**DIRECTIONS FOR THIS TASK**
Only a number is wanted here: how many lines in the entries below contain the word "Guide".

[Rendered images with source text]
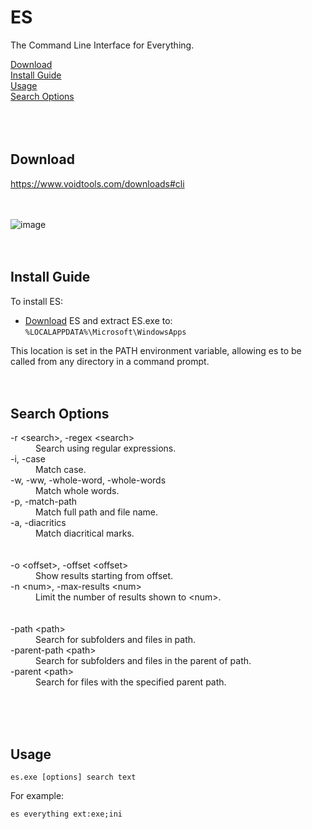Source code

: # ES
The Command Line Interface for Everything.

[Download](#download)<br/>
[Install Guide](#Install-Guide)<br/>
[Usage](#Usage)<br/>
[Search Options](#Search-Options)<br/>
<br/><br/><br/>



Download
--------

https://www.voidtools.com/downloads#cli
<br/><br/><br/>



![image](https://github.com/user-attachments/assets/0fcbe74a-c24c-4065-8a14-85757d525212)
<br/><br/><br/>



Install Guide
-------------

To install ES:
*   [Download](#download) ES and extract ES.exe to:<br>
    <code>%LOCALAPPDATA%\Microsoft\WindowsApps</code>

This location is set in the PATH environment variable, allowing es to be called from any directory in a command prompt.
<br/><br/><br/>





Search Options
--------------

<dl>
<dt>-r &lt;search&gt;, -regex &lt;search&gt;</dt>
<dd>Search using regular expressions.</dd>
<dt>-i, -case</dt>
<dd>Match case.</dd>
<dt>-w, -ww, -whole-word, -whole-words</dt>
<dd>Match whole words.</dd>
<dt>-p, -match-path</dt>
<dd>Match full path and file name.</dd>
<dt>-a, -diacritics</dt>
<dd>Match diacritical marks.</dd>
<br/><br/>
<dt>-o &lt;offset&gt;, -offset &lt;offset&gt;</dt>
<dd>Show results starting from offset.</dd>
<dt>-n &lt;num&gt;, -max-results &lt;num&gt;</dt>
<dd>Limit the number of results shown to &lt;num&gt;.</dd>
<br/><br/>
<dt>-path &lt;path&gt;</dt>
<dd>Search for subfolders and files in path.</dd>
<dt>-parent-path &lt;path&gt;</dt>
<dd>Search for subfolders and files in the parent of path.</dd>
<dt>-parent &lt;path&gt;</dt></dd>
<dd>Search for files with the specified parent path.</dd>
</dl>
<br/><br/><br/>



Usage
-----

<code>es.exe [options] search text</code>

For example:

<code>es everything ext:exe;ini</code>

**RESPONSE TO THE EXERCISE**
2